Researchers at the Stockholm University in Sweden have developed pacakging from films of zeolite and nanocellulose, taht can remove the odor emanating from food items, such as durian.
The films have the potential to absorb the gas molecules contributing to the smell.
The material can also be used to keep odor from clothing at bay.
Researcher Lennart Bergström was quoted by Chemistry World as saying: «The new material relies on the well-established adsorption of small gas molecules by zeolites; the key novelty lies in the use of nanocellulose as a binder and matrix.
«By using nanocellulose as a matrix and binder, it is possible to prepare films with higher amounts of adsorbents [the zeolite] than before. The films are also thin, strong, light and flexible.»
The microporous nature of zeolites provide them adsorption properties. The new process introduces these microporous adsorbents into polymer films suitable for packaging.
Tthe films were made using colloidal processing by first composing two separate dispersions, zeolite particles with calcium ions and , polyethylene glycol (PEG) and cellulose nanofibrils (CNFs).
These were mixed together before being subjected to calcium-ion induced gelation and vacuum filtration that led to the production of gel. This was dried to obtain zeolite-CNF films with a very high zeolite content of not less than 90%.
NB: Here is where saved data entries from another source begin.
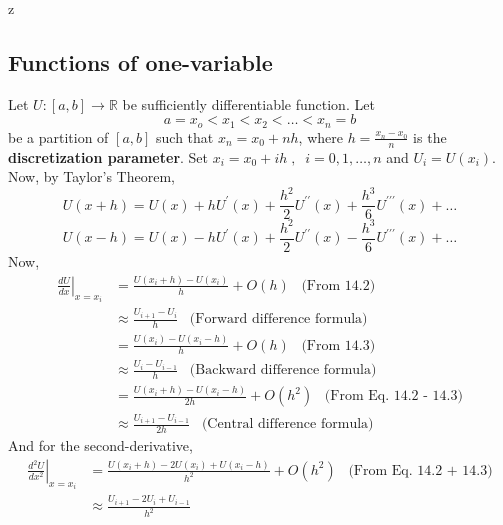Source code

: z\documentclass[a4paper,12pt,twoside]{book}
\newcommand{\nll}[0]{\newline\newline}
\newcommand{\der}[2]{\frac{d #1}{d #2}}
\renewcommand{\d}[0]{\prime}
\begin{document}
\subsection{Functions of one-variable}
Let $U : [a,b] \to \mathbb{R}$ be sufficiently differentiable function. Let
\[a = x_o < x_1 < x_2 < \dots < x_n = b\]
be a partition of $[a,b]$ such that $x_n = x_0 + nh$, where $h = \frac{x_n - x_0}{n}$ is the \textbf{discretization parameter}. 
\nll
Set $x_i = x_0 + ih\;,\;\;i=0,1,\dots,n$ and $U_i = U(x_i)$.
\nll
Now, by Taylor's Theorem,
\begin{equation}
    U(x+h) = U(x) + hU^\d(x) + \frac{h^2}{2} U^{\d\d}(x) + \frac{h^3}{6}U^{\d\d\d}(x) + \dots
\end{equation}
\begin{equation}
    U(x-h) = U(x) - hU^\d(x) + \frac{h^2}{2} U^{\d\d}(x) - \frac{h^3}{6}U^{\d\d\d}(x) + \dots
\end{equation}
Now,
\begin{equation}
    \begin{split}
        \left.\der{U}{x}\right\vert_{x=x_i} &= \frac{U(x_i + h) - U(x_i)}{h} + O(h)\;\;\;\text{(From 14.2)}\\
        &\approx \frac{U_{i+1} - U_i}{h}\;\;\;\text{(Forward difference formula)}\\
        &= \frac{U(x_i) - U(x_i - h)}{h} + O(h)\;\;\;\text{(From 14.3)}\\
        &\approx \frac{U_i - U_{i-1}}{h}\;\;\;\text{(Backward difference formula)}\\
        &= \frac{U(x_i + h) - U(x_i - h)}{2h} + O(h^2)\;\;\;\text{(From Eq. 14.2 - 14.3)}\\
        &\approx \frac{U_{i+1} - U_{i-1}}{2h}\;\;\;\text{(Central difference formula)}
    \end{split}
\end{equation}
And for the second-derivative,
\begin{equation}
    \begin{split}
        \left. \der{^2 U}{x^2} \right\vert_{x=x_i} &= \frac{U(x_i + h) - 2U(x_i) + U(x_i - h)}{h^2} + O(h^2)\;\;\;\text{(From Eq. 14.2 + 14.3)}\\
        &\approx \frac{U_{i+1} - 2U_i + U_{i-1}}{h^2}
    \end{split}
\end{equation}
\end{document}
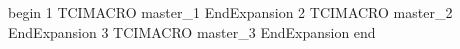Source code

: begin
1
TCIMACRO
master_1
EndExpansion
2
TCIMACRO
master_2
EndExpansion
3
TCIMACRO
master_3
EndExpansion
end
Queen Mary University of London researcher Russell Binions said: «Using zeolites is a nice idea. Typically the vapor uptake will be determined by the relative partial pressure of whichever chemicals are kicking about in the headspace, so the fact that they show some kind of selective binding that prevents re-vaporisation of the nasty volatiles is a big plus and represents an important development.»
The films cannot be regenerated but can be reused multiple times before getting saturated.